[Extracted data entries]
++++++++++

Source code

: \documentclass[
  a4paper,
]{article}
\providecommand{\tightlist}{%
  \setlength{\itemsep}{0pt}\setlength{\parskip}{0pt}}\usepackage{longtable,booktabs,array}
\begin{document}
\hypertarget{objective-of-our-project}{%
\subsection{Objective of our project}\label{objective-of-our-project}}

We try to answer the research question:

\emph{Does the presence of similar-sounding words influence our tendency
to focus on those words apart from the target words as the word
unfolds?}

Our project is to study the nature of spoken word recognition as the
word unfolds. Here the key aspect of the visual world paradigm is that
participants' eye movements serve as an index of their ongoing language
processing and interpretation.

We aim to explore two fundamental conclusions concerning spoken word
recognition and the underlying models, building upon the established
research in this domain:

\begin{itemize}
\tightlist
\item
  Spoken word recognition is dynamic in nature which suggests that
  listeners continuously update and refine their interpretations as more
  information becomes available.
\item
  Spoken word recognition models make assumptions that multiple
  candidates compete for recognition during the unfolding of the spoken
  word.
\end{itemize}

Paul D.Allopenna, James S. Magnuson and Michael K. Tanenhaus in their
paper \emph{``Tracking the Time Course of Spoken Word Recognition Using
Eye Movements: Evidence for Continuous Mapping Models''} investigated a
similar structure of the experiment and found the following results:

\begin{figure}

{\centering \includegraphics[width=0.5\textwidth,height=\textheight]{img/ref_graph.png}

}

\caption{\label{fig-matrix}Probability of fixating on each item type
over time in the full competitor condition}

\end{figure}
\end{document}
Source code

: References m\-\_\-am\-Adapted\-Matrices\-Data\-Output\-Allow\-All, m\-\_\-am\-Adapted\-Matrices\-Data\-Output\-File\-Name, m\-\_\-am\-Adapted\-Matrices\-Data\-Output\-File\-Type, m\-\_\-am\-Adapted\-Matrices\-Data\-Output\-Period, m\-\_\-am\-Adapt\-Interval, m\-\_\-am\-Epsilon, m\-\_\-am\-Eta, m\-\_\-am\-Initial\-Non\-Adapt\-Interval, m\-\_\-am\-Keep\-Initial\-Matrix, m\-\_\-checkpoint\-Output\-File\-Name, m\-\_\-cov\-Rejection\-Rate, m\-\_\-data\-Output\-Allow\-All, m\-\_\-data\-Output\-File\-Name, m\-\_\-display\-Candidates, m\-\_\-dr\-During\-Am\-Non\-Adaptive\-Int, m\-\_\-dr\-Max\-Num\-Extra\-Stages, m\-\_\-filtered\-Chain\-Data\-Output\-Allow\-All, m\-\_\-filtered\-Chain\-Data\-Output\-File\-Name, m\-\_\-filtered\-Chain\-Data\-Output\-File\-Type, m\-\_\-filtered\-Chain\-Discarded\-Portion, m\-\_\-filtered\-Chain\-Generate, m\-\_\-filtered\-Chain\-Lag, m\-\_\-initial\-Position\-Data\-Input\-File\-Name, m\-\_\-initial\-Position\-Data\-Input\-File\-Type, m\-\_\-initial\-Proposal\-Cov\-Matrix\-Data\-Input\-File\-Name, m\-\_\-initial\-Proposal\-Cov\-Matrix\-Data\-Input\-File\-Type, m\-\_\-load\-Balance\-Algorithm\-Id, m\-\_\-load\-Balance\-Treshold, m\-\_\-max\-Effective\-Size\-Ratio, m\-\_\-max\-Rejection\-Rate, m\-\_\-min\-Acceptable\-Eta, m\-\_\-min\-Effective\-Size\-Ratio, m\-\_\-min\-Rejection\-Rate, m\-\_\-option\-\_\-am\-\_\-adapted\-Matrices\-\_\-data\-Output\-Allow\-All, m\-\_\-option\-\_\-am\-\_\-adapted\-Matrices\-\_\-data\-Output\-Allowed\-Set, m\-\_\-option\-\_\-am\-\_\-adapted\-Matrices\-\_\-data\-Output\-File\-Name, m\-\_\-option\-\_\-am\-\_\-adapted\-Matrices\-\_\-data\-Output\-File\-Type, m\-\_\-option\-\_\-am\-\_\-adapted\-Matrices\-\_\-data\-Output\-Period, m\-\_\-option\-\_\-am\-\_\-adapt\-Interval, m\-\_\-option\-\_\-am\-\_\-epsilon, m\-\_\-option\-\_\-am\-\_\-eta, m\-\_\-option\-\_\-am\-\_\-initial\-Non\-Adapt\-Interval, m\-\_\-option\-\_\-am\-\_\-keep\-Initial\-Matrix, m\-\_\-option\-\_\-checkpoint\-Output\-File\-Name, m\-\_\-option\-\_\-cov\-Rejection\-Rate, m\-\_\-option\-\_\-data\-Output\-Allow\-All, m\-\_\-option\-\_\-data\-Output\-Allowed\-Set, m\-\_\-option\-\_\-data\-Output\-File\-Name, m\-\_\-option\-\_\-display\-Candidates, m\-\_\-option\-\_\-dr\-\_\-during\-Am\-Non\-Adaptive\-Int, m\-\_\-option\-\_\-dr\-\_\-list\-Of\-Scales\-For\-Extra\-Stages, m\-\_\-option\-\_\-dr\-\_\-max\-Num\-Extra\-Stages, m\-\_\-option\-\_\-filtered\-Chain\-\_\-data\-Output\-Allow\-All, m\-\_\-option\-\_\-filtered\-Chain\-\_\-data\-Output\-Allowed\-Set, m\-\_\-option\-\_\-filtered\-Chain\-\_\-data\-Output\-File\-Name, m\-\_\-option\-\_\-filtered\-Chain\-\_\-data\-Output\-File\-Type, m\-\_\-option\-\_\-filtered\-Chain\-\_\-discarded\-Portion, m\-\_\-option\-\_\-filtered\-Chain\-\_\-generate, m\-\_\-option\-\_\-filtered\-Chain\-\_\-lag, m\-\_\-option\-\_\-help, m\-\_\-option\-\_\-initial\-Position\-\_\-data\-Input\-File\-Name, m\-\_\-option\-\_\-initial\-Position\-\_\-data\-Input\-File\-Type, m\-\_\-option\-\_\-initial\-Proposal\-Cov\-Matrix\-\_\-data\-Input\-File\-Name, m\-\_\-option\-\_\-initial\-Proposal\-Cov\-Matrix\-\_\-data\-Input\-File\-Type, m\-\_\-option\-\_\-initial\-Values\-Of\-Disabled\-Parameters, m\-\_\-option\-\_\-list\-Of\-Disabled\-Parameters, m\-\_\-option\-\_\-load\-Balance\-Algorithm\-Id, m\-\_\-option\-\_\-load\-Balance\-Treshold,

++++++++++

How to complete this task:
Using the same words as the original, repeat the records above.

Output:
Source code

: \documentclass[
  a4paper,
]{article}
\providecommand{\tightlist}{%
  \setlength{\itemsep}{0pt}\setlength{\parskip}{0pt}}\usepackage{longtable,booktabs,array}
\begin{document}
\hypertarget{objective-of-our-project}{%
\subsection{Objective of our project}\label{objective-of-our-project}}

We try to answer the research question:

\emph{Does the presence of similar-sounding words influence our tendency
to focus on those words apart from the target words as the word
unfolds?}

Our project is to study the nature of spoken word recognition as the
word unfolds. Here the key aspect of the visual world paradigm is that
participants' eye movements serve as an index of their ongoing language
processing and interpretation.

We aim to explore two fundamental conclusions concerning spoken word
recognition and the underlying models, building upon the established
research in this domain:

\begin{itemize}
\tightlist
\item
  Spoken word recognition is dynamic in nature which suggests that
  listeners continuously update and refine their interpretations as more
  information becomes available.
\item
  Spoken word recognition models make assumptions that multiple
  candidates compete for recognition during the unfolding of the spoken
  word.
\end{itemize}

Paul D.Allopenna, James S. Magnuson and Michael K. Tanenhaus in their
paper \emph{``Tracking the Time Course of Spoken Word Recognition Using
Eye Movements: Evidence for Continuous Mapping Models''} investigated a
similar structure of the experiment and found the following results:

\begin{figure}

{\centering \includegraphics[width=0.5\textwidth,height=\textheight]{img/ref_graph.png}

}

\caption{\label{fig-matrix}Probability of fixating on each item type
over time in the full competitor condition}

\end{figure}
\end{document}
Source code

: References m\-\_\-am\-Adapted\-Matrices\-Data\-Output\-Allow\-All, m\-\_\-am\-Adapted\-Matrices\-Data\-Output\-File\-Name, m\-\_\-am\-Adapted\-Matrices\-Data\-Output\-File\-Type, m\-\_\-am\-Adapted\-Matrices\-Data\-Output\-Period, m\-\_\-am\-Adapt\-Interval, m\-\_\-am\-Epsilon, m\-\_\-am\-Eta, m\-\_\-am\-Initial\-Non\-Adapt\-Interval, m\-\_\-am\-Keep\-Initial\-Matrix, m\-\_\-checkpoint\-Output\-File\-Name, m\-\_\-cov\-Rejection\-Rate, m\-\_\-data\-Output\-Allow\-All, m\-\_\-data\-Output\-File\-Name, m\-\_\-display\-Candidates, m\-\_\-dr\-During\-Am\-Non\-Adaptive\-Int, m\-\_\-dr\-Max\-Num\-Extra\-Stages, m\-\_\-filtered\-Chain\-Data\-Output\-Allow\-All, m\-\_\-filtered\-Chain\-Data\-Output\-File\-Name, m\-\_\-filtered\-Chain\-Data\-Output\-File\-Type, m\-\_\-filtered\-Chain\-Discarded\-Portion, m\-\_\-filtered\-Chain\-Generate, m\-\_\-filtered\-Chain\-Lag, m\-\_\-initial\-Position\-Data\-Input\-File\-Name, m\-\_\-initial\-Position\-Data\-Input\-File\-Type, m\-\_\-initial\-Proposal\-Cov\-Matrix\-Data\-Input\-File\-Name, m\-\_\-initial\-Proposal\-Cov\-Matrix\-Data\-Input\-File\-Type, m\-\_\-load\-Balance\-Algorithm\-Id, m\-\_\-load\-Balance\-Treshold, m\-\_\-max\-Effective\-Size\-Ratio, m\-\_\-max\-Rejection\-Rate, m\-\_\-min\-Acceptable\-Eta, m\-\_\-min\-Effective\-Size\-Ratio, m\-\_\-min\-Rejection\-Rate, m\-\_\-option\-\_\-am\-\_\-adapted\-Matrices\-\_\-data\-Output\-Allow\-All, m\-\_\-option\-\_\-am\-\_\-adapted\-Matrices\-\_\-data\-Output\-Allowed\-Set, m\-\_\-option\-\_\-am\-\_\-adapted\-Matrices\-\_\-data\-Output\-File\-Name, m\-\_\-option\-\_\-am\-\_\-adapted\-Matrices\-\_\-data\-Output\-File\-Type, m\-\_\-option\-\_\-am\-\_\-adapted\-Matrices\-\_\-data\-Output\-Period, m\-\_\-option\-\_\-am\-\_\-adapt\-Interval, m\-\_\-option\-\_\-am\-\_\-epsilon, m\-\_\-option\-\_\-am\-\_\-eta, m\-\_\-option\-\_\-am\-\_\-initial\-Non\-Adapt\-Interval, m\-\_\-option\-\_\-am\-\_\-keep\-Initial\-Matrix, m\-\_\-option\-\_\-checkpoint\-Output\-File\-Name, m\-\_\-option\-\_\-cov\-Rejection\-Rate, m\-\_\-option\-\_\-data\-Output\-Allow\-All, m\-\_\-option\-\_\-data\-Output\-Allowed\-Set, m\-\_\-option\-\_\-data\-Output\-File\-Name, m\-\_\-option\-\_\-display\-Candidates, m\-\_\-option\-\_\-dr\-\_\-during\-Am\-Non\-Adaptive\-Int, m\-\_\-option\-\_\-dr\-\_\-list\-Of\-Scales\-For\-Extra\-Stages, m\-\_\-option\-\_\-dr\-\_\-max\-Num\-Extra\-Stages, m\-\_\-option\-\_\-filtered\-Chain\-\_\-data\-Output\-Allow\-All, m\-\_\-option\-\_\-filtered\-Chain\-\_\-data\-Output\-Allowed\-Set, m\-\_\-option\-\_\-filtered\-Chain\-\_\-data\-Output\-File\-Name, m\-\_\-option\-\_\-filtered\-Chain\-\_\-data\-Output\-File\-Type, m\-\_\-option\-\_\-filtered\-Chain\-\_\-discarded\-Portion, m\-\_\-option\-\_\-filtered\-Chain\-\_\-generate, m\-\_\-option\-\_\-filtered\-Chain\-\_\-lag, m\-\_\-option\-\_\-help, m\-\_\-option\-\_\-initial\-Position\-\_\-data\-Input\-File\-Name, m\-\_\-option\-\_\-initial\-Position\-\_\-data\-Input\-File\-Type, m\-\_\-option\-\_\-initial\-Proposal\-Cov\-Matrix\-\_\-data\-Input\-File\-Name, m\-\_\-option\-\_\-initial\-Proposal\-Cov\-Matrix\-\_\-data\-Input\-File\-Type, m\-\_\-option\-\_\-initial\-Values\-Of\-Disabled\-Parameters, m\-\_\-option\-\_\-list\-Of\-Disabled\-Parameters, m\-\_\-option\-\_\-load\-Balance\-Algorithm\-Id, m\-\_\-option\-\_\-load\-Balance\-Treshold,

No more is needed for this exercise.